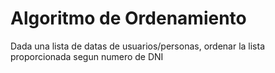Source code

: # Algoritmo de Ordenamiento
Dada una lista de datas de usuarios/personas, ordenar la lista proporcionada segun numero de DNI
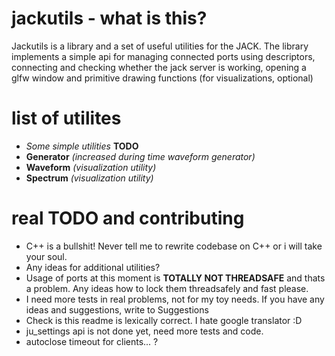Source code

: # jackutils - what is this?
Jackutils is a library and a set of useful utilities for the JACK. The library implements a simple api for managing connected ports using descriptors, connecting and checking whether the jack server is working, opening a glfw window and primitive drawing functions (for visualizations, optional)

# list of utilites
- *Some simple utilities* **TODO**
- **Generator** *(increased during time waveform generator)*
- **Waveform** *(visualization utility)*
- **Spectrum** *(visualization utility)*

# real TODO and contributing
- C++ is a bullshit! Never tell me to rewrite codebase on C++ or i will take your soul. 
- Any ideas for additional utilities?
- Usage of ports at this moment is **TOTALLY NOT THREADSAFE** and thats a problem. Any ideas how to lock them threadsafely and fast please.
- I need more tests in real problems, not for my toy needs. If you have any ideas and suggestions, write to Suggestions
- Check is this readme is lexically correct. I hate google translator :D
- ju_settings api is not done yet, need more tests and code.
- autoclose timeout for clients... ?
= = = = =
### EXERCISE AIM
Exactly the lines from the one holding "- C++ is a bullshit!" through the end of the data are to be repeated, with both ends included.

### EXERCISE OUTPUT
- C++ is a bullshit! Never tell me to rewrite codebase on C++ or i will take your soul. 
- Any ideas for additional utilities?
- Usage of ports at this moment is **TOTALLY NOT THREADSAFE** and thats a problem. Any ideas how to lock them threadsafely and fast please.
- I need more tests in real problems, not for my toy needs. If you have any ideas and suggestions, write to Suggestions
- Check is this readme is lexically correct. I hate google translator :D
- ju_settings api is not done yet, need more tests and code.
- autoclose timeout for clients... ?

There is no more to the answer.